The plan worked for the company: Thanks to the additional capacity, Ems was able to take over business in the past year that its competitors were unable to handle due to the rapid economic recovery and bottlenecks in material procurement and personnel.

Even if it didn’t appeal to Martullo-Blocher directly, Ems has apparently once again gained market share.

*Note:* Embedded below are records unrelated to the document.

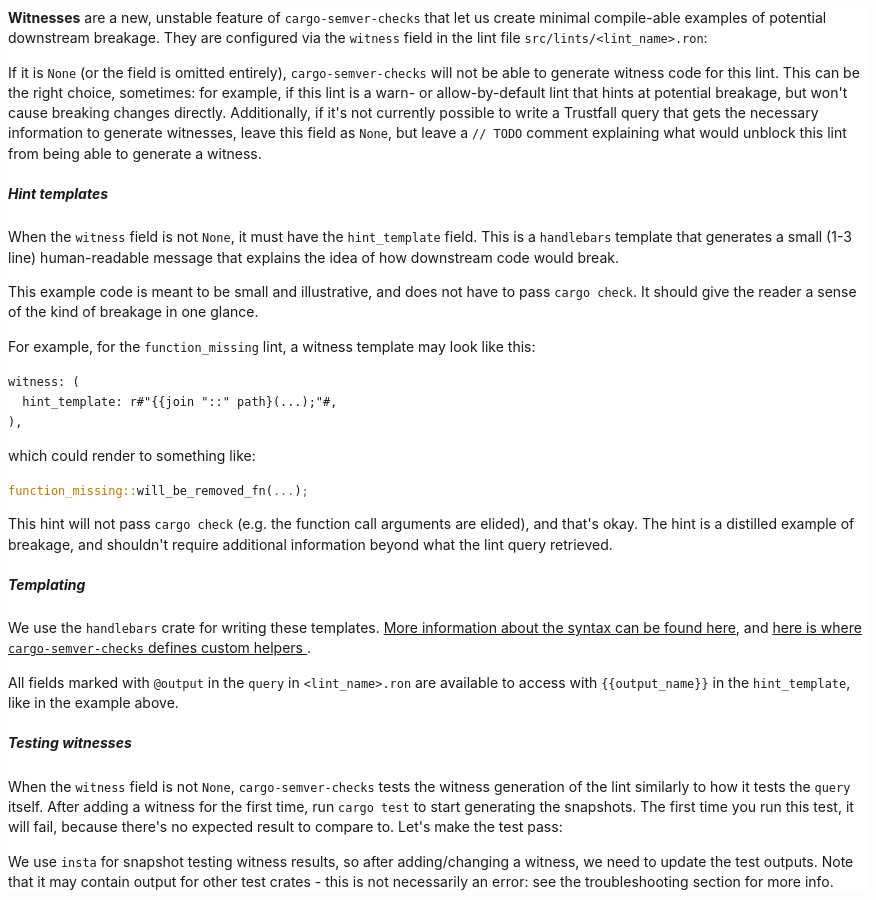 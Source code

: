 **Witnesses** are a new, unstable feature of `cargo-semver-checks` that let us create
minimal compile-able examples of potential downstream breakage. They are configured via the
`witness` field in the lint file `src/lints/<lint_name>.ron`:

If it is `None` (or the field is omitted entirely), `cargo-semver-checks` will not be able
to generate witness code for this lint. This can be the right choice, sometimes:
for example, if this lint is a warn- or allow-by-default lint that hints at potential
breakage, but won't cause breaking changes directly. Additionally, if it's not currently
possible to write a Trustfall query that gets the necessary information to generate
witnesses, leave this field as `None`, but leave a `// TODO` comment explaining
what would unblock this lint from being able to generate a witness.

##### Hint templates

When the `witness` field is not `None`, it must have the `hint_template` field. This is a
`handlebars` template that generates a small (1-3 line) human-readable message that
explains the idea of how downstream code would break.

This example code is meant to be small and illustrative, and does not have to pass `cargo check`.
It should give the reader a sense of the kind of breakage in one glance.

For example, for the `function_missing` lint, a witness template may look like this:

```ron
witness: (
  hint_template: r#"{{join "::" path}(...);"#,
),
```

which could render to something like:

```rust
function_missing::will_be_removed_fn(...);
```

This hint will not pass `cargo check` (e.g. the function call arguments are elided),
and that's okay. The hint is a distilled example of breakage, and shouldn't require
additional information beyond what the lint query retrieved.

##### Templating

We use the `handlebars` crate for writing these templates. [More information
about the syntax can be found here](https://handlebarsjs.com/guide/#simple-expressions),
and [here is where `cargo-semver-checks` defines custom helpers
](https://github.com/obi1kenobi/cargo-semver-checks/blob/main/src/templating.rs).

All fields marked with `@output` in the `query` in `<lint_name>.ron` are available
to access with `{{output_name}}` in the `hint_template`, like in the example above.

##### Testing witnesses

When the `witness` field is not `None`, `cargo-semver-checks` tests the witness generation
of the lint similarly to how it tests the `query` itself. After adding a witness for the first
time, run `cargo test` to start generating the snapshots.  The first time you run this test,
it will fail, because there's no expected result to compare to.  Let's make the test pass:

We use `insta` for snapshot testing witness results, so after adding/changing a witness, we need
to update the test outputs. Note that it may contain output for other test crates - this
is not necessarily an error: see the troubleshooting section for more info.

The 25 percent increase in sales to a record level of almost 2.3 billion francs is also impressive in that the company’s main sales market, the automotive industry, continued to struggle with headwinds in 2021. The number of cars produced worldwide increased by only 2 percent and was still 14 percent below the level in the last year before Corona, 2019. Ems generates around 60 percent of its sales with customers from the automotive sector.

Further bottlenecks expected in the chip market

According to industry estimates, around 10 million more cars could have rolled off the production lines last year if there hadn’t been such a shortage of semiconductor chips. Even the Ems boss was surprised that the shortage would be so serious. The shrewd entrepreneur is otherwise known for often predicting economic developments with pinpoint accuracy.

As far as the further development in the semiconductor market is concerned, Martullo-Blocher does not expect any relaxation in the near future. Until then, it will probably be 2023, she said.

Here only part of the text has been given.